[Records drawn from a dataset]
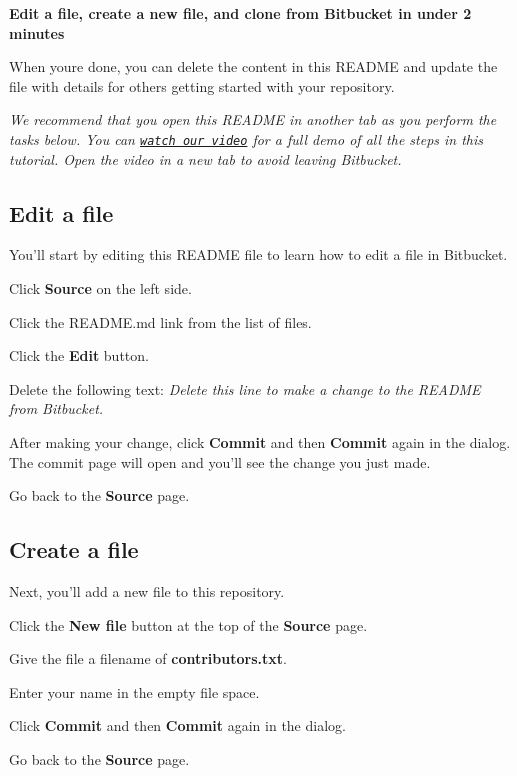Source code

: {\bfseries Edit a file, create a new file, and clone from Bitbucket in under 2 minutes}

When you\textquotesingle{}re done, you can delete the content in this R\+E\+A\+D\+ME and update the file with details for others getting started with your repository.

{\itshape We recommend that you open this R\+E\+A\+D\+ME in another tab as you perform the tasks below. You can \href{https://youtu.be/0ocf7u76WSo}{\tt watch our video} for a full demo of all the steps in this tutorial. Open the video in a new tab to avoid leaving Bitbucket.} 



\subsection*{Edit a file}

You’ll start by editing this R\+E\+A\+D\+ME file to learn how to edit a file in Bitbucket.


\begin{DoxyEnumerate}
\item Click {\bfseries Source} on the left side.
\item Click the R\+E\+A\+D\+M\+E.\+md link from the list of files.
\item Click the {\bfseries Edit} button.
\item Delete the following text\+: {\itshape Delete this line to make a change to the R\+E\+A\+D\+ME from Bitbucket.}
\item After making your change, click {\bfseries Commit} and then {\bfseries Commit} again in the dialog. The commit page will open and you’ll see the change you just made.
\item Go back to the {\bfseries Source} page. 


\end{DoxyEnumerate}

\subsection*{Create a file}

Next, you’ll add a new file to this repository.


\begin{DoxyEnumerate}
\item Click the {\bfseries New file} button at the top of the {\bfseries Source} page.
\item Give the file a filename of {\bfseries contributors.\+txt}.
\item Enter your name in the empty file space.
\item Click {\bfseries Commit} and then {\bfseries Commit} again in the dialog.
\item Go back to the {\bfseries Source} page.
\end{DoxyEnumerate}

Task description: Each line of the records with the word "button" in it is to be copied.

Output below:
\item Click the {\bfseries Edit} button.
\item Click the {\bfseries New file} button at the top of the {\bfseries Source} page.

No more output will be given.